[Source data]
===
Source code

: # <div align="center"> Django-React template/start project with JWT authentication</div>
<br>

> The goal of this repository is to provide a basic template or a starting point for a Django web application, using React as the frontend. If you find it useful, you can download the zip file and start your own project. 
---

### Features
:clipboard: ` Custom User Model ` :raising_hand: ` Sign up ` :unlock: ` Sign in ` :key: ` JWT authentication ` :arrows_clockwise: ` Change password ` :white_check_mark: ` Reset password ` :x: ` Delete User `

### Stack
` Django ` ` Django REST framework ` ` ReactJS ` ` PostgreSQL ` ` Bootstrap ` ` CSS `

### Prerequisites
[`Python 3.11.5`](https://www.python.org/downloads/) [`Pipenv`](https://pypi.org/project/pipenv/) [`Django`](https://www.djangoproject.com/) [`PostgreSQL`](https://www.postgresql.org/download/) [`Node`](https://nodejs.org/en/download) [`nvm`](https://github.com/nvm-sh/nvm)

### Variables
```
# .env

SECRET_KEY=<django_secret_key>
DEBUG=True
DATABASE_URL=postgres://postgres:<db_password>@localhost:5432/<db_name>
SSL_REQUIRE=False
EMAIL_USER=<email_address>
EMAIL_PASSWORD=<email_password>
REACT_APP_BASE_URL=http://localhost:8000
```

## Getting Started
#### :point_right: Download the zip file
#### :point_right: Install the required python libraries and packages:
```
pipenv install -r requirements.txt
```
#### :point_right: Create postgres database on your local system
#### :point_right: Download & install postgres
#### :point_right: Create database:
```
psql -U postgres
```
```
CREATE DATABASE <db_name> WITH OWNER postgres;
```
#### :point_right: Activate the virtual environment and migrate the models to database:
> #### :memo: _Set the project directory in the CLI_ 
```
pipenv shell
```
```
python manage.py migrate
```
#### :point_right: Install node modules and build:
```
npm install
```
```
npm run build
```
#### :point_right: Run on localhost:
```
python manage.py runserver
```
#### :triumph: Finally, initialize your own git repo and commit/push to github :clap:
===
§ **What this task involves**: Each line of the entries above that contains "PostgreSQL" is to be copied.

§ **Solution to this problem**:
` Django ` ` Django REST framework ` ` ReactJS ` ` PostgreSQL ` ` Bootstrap ` ` CSS `
[`Python 3.11.5`](https://www.python.org/downloads/) [`Pipenv`](https://pypi.org/project/pipenv/) [`Django`](https://www.djangoproject.com/) [`PostgreSQL`](https://www.postgresql.org/download/) [`Node`](https://nodejs.org/en/download) [`nvm`](https://github.com/nvm-sh/nvm)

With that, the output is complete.